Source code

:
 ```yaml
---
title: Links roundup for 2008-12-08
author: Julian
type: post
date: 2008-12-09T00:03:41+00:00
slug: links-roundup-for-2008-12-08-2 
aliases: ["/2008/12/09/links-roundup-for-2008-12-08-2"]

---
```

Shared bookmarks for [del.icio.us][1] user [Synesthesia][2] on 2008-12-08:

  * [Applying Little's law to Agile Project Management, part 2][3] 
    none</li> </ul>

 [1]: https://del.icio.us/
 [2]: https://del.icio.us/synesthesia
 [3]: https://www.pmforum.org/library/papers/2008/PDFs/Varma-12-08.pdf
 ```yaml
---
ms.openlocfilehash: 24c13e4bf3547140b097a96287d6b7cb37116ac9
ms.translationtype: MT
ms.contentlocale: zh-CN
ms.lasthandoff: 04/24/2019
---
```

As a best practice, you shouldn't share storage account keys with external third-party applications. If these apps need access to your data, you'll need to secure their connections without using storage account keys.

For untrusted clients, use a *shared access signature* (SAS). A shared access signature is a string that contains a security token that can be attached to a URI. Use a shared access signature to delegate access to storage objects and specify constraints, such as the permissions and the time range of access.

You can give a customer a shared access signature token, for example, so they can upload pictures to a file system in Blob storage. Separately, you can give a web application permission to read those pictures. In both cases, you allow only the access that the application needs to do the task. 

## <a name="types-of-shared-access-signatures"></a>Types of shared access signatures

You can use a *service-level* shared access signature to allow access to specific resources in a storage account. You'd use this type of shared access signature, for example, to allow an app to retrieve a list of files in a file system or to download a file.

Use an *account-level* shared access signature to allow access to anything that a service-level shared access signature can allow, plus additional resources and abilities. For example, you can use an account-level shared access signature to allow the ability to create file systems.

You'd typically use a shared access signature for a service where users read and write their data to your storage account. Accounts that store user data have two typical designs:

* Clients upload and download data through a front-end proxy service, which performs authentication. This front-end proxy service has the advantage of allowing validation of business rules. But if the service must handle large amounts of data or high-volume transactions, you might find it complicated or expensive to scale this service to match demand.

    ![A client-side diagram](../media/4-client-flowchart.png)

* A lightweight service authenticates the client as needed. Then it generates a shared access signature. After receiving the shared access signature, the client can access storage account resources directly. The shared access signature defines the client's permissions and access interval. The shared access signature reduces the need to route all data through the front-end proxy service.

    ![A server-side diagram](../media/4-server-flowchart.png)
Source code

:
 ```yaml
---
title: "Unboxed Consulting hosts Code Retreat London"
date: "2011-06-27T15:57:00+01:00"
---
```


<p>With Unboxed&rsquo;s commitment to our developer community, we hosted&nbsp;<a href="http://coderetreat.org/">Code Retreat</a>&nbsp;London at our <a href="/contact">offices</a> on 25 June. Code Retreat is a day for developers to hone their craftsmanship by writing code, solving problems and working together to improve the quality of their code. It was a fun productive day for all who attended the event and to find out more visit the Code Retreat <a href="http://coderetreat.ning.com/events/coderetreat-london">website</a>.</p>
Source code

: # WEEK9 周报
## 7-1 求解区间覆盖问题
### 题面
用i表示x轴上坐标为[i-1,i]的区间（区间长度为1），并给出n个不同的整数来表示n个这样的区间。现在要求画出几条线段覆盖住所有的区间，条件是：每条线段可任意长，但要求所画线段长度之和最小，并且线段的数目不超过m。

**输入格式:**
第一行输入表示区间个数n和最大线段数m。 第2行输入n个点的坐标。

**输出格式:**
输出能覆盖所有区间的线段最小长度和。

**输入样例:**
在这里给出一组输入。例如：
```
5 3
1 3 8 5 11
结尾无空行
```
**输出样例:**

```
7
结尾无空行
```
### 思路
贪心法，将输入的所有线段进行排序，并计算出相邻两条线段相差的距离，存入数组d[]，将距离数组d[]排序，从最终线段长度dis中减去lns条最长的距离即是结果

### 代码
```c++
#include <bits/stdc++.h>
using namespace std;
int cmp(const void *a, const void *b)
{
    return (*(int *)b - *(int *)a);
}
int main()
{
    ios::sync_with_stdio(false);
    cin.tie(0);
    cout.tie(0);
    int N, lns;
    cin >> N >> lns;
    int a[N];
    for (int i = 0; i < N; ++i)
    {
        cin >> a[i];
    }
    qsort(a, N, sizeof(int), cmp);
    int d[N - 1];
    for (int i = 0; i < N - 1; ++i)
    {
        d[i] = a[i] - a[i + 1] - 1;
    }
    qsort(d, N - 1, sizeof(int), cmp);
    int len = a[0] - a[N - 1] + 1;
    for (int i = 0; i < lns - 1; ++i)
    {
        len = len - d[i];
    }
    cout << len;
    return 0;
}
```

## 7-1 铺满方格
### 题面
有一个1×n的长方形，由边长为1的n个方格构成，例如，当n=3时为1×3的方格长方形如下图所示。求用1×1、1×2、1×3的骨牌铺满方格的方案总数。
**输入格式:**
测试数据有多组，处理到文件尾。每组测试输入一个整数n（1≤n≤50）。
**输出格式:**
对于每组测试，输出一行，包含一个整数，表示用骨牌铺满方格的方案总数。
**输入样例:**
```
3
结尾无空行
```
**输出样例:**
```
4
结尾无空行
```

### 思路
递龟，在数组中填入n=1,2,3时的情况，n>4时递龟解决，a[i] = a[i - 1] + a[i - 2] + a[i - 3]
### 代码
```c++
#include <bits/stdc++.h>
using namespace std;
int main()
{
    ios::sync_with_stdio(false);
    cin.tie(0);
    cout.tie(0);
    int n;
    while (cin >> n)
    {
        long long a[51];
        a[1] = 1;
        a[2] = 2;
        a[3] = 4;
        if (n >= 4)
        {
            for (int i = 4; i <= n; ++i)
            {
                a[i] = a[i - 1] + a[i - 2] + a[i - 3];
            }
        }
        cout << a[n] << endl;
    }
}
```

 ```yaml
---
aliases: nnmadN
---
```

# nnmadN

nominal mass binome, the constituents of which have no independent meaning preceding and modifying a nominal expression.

_Problem to solve:_
Every line above carrying the word "upload" needs to be shown.

_Result of the task:_
You can give a customer a shared access signature token, for example, so they can upload pictures to a file system in Blob storage. Separately, you can give a web application permission to read those pictures. In both cases, you allow only the access that the application needs to do the task. 
* Clients upload and download data through a front-end proxy service, which performs authentication. This front-end proxy service has the advantage of allowing validation of business rules. But if the service must handle large amounts of data or high-volume transactions, you might find it complicated or expensive to scale this service to match demand.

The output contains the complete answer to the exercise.